O promotor Fernando Masseli Helene deu prazo até a próxima terça-feira para buscar a anulação do acordo em consenso. Com a posição do prefeito, Helene aguarda manifestação formal da CPFL para dar prosseguimento ao caso. O promotor já antecipou que vai pedir a anulação judicial do acordo se a companhia não aceitar. “O acordo foi feito para uma dívida sem contrato, sem empenho prévio e sem lei autorizativa, em descumprimento à lei de responsabilidade fiscal. A Promotoria vai pedir a anulação judicial se não houver o distrato”, contou o promotor durante reunião com as partes na semana passada.

Há poucos dias, o juiz da 4ª Vara Cível do Fórum de Bauru, Arthur Gonçalves de Paula, decidiu suspender a troca de lâmpadas acordada entre a CPFL e a prefeitura - como parte do acordo de pagamento da dívida. A determinação foi adotada no processo que questiona o valor cobrado pela companhia pela iluminação de vias e praças públicas.
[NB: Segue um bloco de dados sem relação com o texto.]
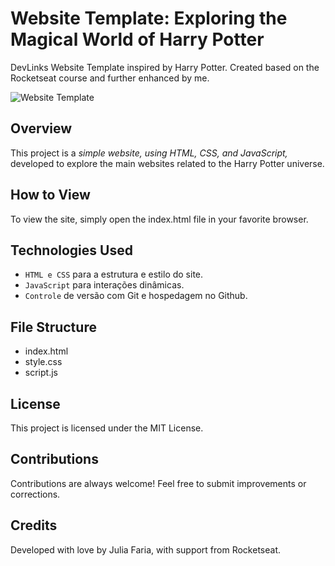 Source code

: # Website Template: Exploring the Magical World of Harry Potter
DevLinks Website Template inspired by Harry Potter. Created based on the Rocketseat course and further enhanced by me.

![Website Template](.github/img.png)

  ##
  
## Overview
This project is a *simple website, using HTML, CSS, and JavaScript,* developed to explore the main websites related to the Harry Potter universe.

## How to View
To view the site, simply open the index.html file in your favorite browser.

## Technologies Used
- `HTML e CSS` para a estrutura e estilo do site.
- `JavaScript` para interações dinâmicas.
- `Controle` de versão com Git e hospedagem no Github.

## File Structure
- index.html
- style.css
- script.js

## License
This project is licensed under the MIT License.

## Contributions
Contributions are always welcome! Feel free to submit improvements or corrections.

## Credits
Developed with love by Julia Faria, with support from Rocketseat.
A ação popular de autoria do munícipe Arnaldo Fernandes está tramitando desde 2001.

Na sessão da Câmara Municipal desta segunda-feira, com início a partir das 14 horas, os vereadores vão discutir e podem votar o relatório final da Comissão Especial de Inquérito (CEI) que pede a abertura de processo visando a cassação do mandato do prefeito Nilson Costa (PTB) por ter feito a confissão de dívida.

Entenda o caso

• A prefeitura deixa de pagar as contas de energia de praças e ruas a partir da extinção da Taxa de Iluminação Pública (TIP), no final do ano 2000.

• Uma ação popular questiona a falta de medição e a composição da conta cobrada pela CPFL.

• Em 8 de outubro de 2003, o JC questiona a falta de medidor para aferir o consumo.

• Em 14 de outubro de 2003, o JC revela a falta de contrato para prestar o serviço.

• A CPFL rejeita pagar pelo uso dos postes no solo urbano e também não aceita cobrança de Imposto sobre Serviços de Qualquer Natureza (ISSQN).

• A CPFL entra com ação de cobrança contra a prefeitura, mas desiste após os questionamentos.

• Em 16 de abril de 2004, o prefeito assina uma confissão de dívida no valor de R$ 14,7 milhões em favor da CPFL para pagar em 36 parcelas de R$ 409 mil.

• A opinião pública reage contra a confissão sem contrato; Câmara abre Comissão Especial de Inquérito (CEI) para discutir o acordo.

• Pressionado, o prefeito Nilson Costa recua e suspende o pagamento da primeira parcela do acordo, em R$ 409 mil.

• Em 6 de maio de 2004, o JC revela que o prefeito já tinha confessado outra dívida à CPFL, de R$ 2,424 milhões, no ano 2000, também sem contrato.

• A Câmara conclui a CEI da CPFL, que pede a abertura de processo para cassar o mandato do prefeito.

• O Ministério Público (MP) anuncia que vai pedir a anulação do acordo por falta de contrato e de lei autorizativa.

• A direção da CPFL se dispõe a anular o acordo, mas exige garantia real para novo parcelamento.